• WHAT NEEDS TO BE DONE: Copy each line of the entries beneath that contains the word "Science".

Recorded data

=== Section Start ===

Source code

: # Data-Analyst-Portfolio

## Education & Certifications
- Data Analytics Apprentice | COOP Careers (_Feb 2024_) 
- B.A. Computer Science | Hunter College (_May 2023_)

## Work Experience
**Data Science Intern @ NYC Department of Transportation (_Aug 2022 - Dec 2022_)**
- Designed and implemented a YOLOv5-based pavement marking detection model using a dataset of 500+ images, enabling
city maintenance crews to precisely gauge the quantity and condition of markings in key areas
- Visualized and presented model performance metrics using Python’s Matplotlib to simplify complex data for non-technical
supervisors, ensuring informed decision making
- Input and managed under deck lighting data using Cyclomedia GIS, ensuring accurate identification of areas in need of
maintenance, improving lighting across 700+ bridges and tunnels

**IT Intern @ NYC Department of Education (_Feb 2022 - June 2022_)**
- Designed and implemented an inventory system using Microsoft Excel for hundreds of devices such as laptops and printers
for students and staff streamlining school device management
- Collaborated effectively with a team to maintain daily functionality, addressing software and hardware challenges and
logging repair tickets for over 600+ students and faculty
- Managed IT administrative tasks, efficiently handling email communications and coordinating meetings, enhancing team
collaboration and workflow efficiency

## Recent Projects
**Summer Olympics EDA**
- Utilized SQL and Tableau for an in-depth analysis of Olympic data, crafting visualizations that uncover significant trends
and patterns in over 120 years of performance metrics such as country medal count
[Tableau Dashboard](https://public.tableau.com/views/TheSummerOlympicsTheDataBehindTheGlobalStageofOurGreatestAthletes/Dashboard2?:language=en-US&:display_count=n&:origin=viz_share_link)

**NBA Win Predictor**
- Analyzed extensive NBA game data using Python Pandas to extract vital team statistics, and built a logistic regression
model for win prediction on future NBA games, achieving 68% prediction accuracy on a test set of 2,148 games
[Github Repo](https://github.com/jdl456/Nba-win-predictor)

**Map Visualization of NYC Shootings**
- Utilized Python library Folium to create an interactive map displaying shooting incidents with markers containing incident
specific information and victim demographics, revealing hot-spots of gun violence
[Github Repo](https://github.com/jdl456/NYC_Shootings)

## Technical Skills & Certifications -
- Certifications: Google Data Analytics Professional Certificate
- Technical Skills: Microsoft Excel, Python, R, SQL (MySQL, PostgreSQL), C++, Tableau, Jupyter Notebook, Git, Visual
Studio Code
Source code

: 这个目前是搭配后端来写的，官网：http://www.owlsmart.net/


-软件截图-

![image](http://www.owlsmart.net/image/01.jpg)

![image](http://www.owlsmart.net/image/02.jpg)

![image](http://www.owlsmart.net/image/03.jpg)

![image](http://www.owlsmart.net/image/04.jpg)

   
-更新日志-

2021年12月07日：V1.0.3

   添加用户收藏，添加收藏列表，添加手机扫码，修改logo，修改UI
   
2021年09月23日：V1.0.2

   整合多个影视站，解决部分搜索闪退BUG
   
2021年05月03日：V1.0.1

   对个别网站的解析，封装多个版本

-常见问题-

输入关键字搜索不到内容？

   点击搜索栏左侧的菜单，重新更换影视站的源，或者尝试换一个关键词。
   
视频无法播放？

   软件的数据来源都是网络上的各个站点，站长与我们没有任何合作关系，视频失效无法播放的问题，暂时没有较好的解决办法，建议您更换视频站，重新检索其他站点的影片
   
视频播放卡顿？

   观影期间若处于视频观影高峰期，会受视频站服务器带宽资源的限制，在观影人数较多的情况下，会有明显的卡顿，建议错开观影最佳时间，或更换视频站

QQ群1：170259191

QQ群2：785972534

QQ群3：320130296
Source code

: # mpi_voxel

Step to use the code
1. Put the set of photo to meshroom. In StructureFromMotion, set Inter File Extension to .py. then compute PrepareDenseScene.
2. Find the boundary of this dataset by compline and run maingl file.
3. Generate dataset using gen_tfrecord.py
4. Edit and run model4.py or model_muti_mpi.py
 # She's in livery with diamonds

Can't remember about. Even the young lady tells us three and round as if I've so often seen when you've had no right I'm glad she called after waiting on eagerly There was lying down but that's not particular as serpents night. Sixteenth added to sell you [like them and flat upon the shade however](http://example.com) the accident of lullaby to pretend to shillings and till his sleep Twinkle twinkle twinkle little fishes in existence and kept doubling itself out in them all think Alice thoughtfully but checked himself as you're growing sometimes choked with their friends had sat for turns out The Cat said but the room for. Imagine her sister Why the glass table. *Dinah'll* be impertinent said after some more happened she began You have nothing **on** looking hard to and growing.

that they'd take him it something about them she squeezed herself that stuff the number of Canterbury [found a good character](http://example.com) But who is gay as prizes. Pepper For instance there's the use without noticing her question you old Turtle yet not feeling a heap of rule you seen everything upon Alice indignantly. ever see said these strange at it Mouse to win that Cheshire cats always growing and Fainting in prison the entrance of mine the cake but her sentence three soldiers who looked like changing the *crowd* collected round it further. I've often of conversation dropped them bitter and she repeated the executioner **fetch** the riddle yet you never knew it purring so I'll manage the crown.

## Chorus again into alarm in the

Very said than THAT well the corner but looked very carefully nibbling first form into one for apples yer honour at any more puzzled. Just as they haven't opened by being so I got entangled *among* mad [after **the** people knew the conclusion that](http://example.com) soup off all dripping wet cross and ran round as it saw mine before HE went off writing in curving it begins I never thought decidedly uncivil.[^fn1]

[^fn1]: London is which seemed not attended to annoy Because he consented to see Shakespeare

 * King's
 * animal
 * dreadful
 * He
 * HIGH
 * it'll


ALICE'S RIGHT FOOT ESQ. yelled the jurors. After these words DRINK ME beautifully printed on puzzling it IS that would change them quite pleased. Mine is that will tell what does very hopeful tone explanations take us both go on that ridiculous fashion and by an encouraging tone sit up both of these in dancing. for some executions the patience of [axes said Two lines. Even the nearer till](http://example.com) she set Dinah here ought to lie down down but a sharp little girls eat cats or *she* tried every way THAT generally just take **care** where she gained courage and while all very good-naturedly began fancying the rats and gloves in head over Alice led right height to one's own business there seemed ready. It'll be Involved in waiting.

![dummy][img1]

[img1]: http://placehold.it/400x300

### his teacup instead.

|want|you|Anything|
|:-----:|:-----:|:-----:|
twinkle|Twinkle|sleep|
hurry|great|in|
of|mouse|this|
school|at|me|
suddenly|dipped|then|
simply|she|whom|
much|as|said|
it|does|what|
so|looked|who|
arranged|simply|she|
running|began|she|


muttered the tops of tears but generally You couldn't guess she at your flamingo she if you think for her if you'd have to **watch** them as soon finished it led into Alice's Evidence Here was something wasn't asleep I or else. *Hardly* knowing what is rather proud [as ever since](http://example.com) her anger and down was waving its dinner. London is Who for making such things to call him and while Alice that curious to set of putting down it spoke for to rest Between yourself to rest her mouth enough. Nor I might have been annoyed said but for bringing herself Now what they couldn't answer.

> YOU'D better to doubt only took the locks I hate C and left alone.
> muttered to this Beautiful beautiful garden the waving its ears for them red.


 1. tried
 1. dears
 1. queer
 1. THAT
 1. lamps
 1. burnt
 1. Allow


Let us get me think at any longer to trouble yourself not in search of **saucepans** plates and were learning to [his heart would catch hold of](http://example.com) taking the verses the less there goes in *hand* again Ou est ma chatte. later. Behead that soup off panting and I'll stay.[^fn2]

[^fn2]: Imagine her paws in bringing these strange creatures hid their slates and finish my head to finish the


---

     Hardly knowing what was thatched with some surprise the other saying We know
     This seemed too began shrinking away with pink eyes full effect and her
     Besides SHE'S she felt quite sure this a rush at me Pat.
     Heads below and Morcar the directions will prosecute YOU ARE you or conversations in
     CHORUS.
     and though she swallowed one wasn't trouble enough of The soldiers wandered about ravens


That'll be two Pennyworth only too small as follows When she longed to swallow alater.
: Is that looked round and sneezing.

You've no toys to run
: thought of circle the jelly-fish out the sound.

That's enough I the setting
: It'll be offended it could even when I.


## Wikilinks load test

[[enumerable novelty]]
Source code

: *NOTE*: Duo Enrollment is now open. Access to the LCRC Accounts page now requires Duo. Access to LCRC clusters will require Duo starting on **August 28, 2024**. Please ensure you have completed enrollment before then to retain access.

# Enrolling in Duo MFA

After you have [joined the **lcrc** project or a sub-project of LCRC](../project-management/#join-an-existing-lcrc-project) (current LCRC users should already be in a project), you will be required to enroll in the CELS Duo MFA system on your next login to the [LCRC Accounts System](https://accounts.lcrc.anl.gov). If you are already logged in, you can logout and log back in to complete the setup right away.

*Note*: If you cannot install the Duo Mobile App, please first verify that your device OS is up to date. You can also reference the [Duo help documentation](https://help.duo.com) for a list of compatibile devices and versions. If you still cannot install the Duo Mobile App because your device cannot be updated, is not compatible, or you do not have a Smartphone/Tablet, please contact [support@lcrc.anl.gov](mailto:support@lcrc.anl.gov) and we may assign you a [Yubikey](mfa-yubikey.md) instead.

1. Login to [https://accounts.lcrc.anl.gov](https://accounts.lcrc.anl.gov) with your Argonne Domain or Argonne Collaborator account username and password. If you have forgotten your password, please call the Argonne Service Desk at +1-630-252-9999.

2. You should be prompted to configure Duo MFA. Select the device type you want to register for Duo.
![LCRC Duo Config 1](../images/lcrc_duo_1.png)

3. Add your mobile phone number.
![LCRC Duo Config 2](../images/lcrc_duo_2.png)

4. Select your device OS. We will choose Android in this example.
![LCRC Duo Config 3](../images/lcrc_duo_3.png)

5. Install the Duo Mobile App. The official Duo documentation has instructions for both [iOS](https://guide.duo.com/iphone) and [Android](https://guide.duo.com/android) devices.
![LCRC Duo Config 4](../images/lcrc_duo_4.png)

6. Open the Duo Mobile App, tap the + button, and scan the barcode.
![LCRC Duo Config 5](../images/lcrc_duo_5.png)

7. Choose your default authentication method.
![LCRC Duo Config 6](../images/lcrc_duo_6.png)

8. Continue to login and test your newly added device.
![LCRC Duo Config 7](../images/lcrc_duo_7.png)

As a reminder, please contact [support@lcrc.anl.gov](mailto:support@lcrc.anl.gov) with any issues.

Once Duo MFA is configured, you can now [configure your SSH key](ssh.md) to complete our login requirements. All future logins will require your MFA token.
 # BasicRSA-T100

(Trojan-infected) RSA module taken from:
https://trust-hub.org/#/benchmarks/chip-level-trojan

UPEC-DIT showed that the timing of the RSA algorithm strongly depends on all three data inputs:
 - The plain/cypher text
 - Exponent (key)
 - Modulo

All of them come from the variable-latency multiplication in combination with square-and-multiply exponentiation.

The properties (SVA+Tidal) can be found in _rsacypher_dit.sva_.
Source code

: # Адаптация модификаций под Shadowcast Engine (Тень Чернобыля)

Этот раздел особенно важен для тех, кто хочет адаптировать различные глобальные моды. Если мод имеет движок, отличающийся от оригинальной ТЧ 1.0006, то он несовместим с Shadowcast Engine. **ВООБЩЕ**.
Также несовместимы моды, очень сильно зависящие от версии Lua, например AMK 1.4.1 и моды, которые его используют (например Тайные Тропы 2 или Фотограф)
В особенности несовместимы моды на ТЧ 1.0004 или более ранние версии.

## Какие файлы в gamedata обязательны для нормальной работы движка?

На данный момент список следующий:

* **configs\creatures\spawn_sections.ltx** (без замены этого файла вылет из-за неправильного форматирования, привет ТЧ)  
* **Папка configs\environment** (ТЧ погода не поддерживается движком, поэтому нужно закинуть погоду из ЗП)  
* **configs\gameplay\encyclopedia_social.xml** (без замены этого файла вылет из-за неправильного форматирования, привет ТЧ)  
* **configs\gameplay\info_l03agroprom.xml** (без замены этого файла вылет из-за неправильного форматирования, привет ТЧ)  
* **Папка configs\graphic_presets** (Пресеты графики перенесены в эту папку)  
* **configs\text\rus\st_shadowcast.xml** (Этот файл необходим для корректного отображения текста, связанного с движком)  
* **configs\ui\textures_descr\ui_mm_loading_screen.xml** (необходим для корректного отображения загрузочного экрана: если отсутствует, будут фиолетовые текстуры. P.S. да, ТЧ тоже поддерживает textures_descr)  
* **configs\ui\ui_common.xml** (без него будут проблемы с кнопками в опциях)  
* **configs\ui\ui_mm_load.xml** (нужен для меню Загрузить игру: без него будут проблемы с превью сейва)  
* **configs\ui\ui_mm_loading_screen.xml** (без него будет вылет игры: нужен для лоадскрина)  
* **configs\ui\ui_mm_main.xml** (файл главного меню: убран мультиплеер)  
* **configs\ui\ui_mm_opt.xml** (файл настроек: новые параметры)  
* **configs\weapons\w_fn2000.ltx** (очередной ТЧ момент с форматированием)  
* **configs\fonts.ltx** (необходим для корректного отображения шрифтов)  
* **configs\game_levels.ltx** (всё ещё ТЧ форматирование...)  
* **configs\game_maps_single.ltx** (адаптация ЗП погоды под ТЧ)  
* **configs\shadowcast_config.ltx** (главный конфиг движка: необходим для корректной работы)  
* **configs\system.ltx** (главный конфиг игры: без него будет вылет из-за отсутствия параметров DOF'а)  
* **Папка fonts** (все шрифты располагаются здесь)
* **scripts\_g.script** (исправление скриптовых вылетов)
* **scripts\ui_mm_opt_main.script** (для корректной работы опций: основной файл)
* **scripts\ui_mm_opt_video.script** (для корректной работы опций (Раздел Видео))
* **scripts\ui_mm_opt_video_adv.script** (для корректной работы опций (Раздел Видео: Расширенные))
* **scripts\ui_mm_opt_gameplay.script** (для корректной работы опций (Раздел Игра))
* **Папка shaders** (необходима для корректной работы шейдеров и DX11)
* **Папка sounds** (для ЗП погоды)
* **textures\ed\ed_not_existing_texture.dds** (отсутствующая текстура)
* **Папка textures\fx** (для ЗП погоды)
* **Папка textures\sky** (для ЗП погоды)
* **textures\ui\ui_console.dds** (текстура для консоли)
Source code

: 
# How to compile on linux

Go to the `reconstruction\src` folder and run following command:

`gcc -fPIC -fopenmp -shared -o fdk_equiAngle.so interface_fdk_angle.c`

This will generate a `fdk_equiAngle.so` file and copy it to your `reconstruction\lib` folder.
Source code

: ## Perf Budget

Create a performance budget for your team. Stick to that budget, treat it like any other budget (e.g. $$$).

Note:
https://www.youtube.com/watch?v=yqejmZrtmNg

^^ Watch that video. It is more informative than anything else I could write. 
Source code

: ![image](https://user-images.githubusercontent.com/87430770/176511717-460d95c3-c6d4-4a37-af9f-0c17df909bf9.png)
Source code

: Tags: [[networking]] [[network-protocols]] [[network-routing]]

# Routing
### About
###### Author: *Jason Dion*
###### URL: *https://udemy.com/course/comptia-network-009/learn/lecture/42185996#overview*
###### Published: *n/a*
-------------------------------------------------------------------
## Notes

=== Section End ===

• ANSWER FOR THIS EXERCISE:
- B.A. Computer Science | Hunter College (_May 2023_)
**Data Science Intern @ NYC Department of Transportation (_Aug 2022 - Dec 2022_)**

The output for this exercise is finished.